TASK MATERIAL section start
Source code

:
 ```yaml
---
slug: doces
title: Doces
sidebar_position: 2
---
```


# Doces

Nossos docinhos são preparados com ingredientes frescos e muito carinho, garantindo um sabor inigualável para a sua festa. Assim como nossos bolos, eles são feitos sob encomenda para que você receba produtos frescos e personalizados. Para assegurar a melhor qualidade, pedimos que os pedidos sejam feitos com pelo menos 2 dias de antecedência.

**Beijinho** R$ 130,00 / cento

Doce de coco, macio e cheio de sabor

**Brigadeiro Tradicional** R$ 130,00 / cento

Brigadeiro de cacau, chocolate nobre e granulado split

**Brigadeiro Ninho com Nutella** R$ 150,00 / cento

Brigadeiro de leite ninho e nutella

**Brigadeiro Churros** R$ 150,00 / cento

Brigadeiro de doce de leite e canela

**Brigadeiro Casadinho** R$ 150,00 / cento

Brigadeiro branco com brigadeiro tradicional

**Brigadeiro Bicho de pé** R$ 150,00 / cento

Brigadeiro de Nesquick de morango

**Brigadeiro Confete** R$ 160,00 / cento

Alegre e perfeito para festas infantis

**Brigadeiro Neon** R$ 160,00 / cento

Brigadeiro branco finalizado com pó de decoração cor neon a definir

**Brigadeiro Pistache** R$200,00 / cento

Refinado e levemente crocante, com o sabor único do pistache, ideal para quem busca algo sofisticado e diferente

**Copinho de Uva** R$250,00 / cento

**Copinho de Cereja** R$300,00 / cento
TASK MATERIAL section end
- EXERCISE DESCRIPTION -
Above are the records; please copy exactly their first line and each line after it through the line containing "Neon** R$ 160,00 / cento", and no line after that.

- RESULT OF THIS TASK -
Source code

:
 ```yaml
---
slug: doces
title: Doces
sidebar_position: 2
---
```


# Doces

Nossos docinhos são preparados com ingredientes frescos e muito carinho, garantindo um sabor inigualável para a sua festa. Assim como nossos bolos, eles são feitos sob encomenda para que você receba produtos frescos e personalizados. Para assegurar a melhor qualidade, pedimos que os pedidos sejam feitos com pelo menos 2 dias de antecedência.

**Beijinho** R$ 130,00 / cento

Doce de coco, macio e cheio de sabor

**Brigadeiro Tradicional** R$ 130,00 / cento

Brigadeiro de cacau, chocolate nobre e granulado split

**Brigadeiro Ninho com Nutella** R$ 150,00 / cento

Brigadeiro de leite ninho e nutella

**Brigadeiro Churros** R$ 150,00 / cento

Brigadeiro de doce de leite e canela

**Brigadeiro Casadinho** R$ 150,00 / cento

Brigadeiro branco com brigadeiro tradicional

**Brigadeiro Bicho de pé** R$ 150,00 / cento

Brigadeiro de Nesquick de morango

**Brigadeiro Confete** R$ 160,00 / cento

Alegre e perfeito para festas infantis

**Brigadeiro Neon** R$ 160,00 / cento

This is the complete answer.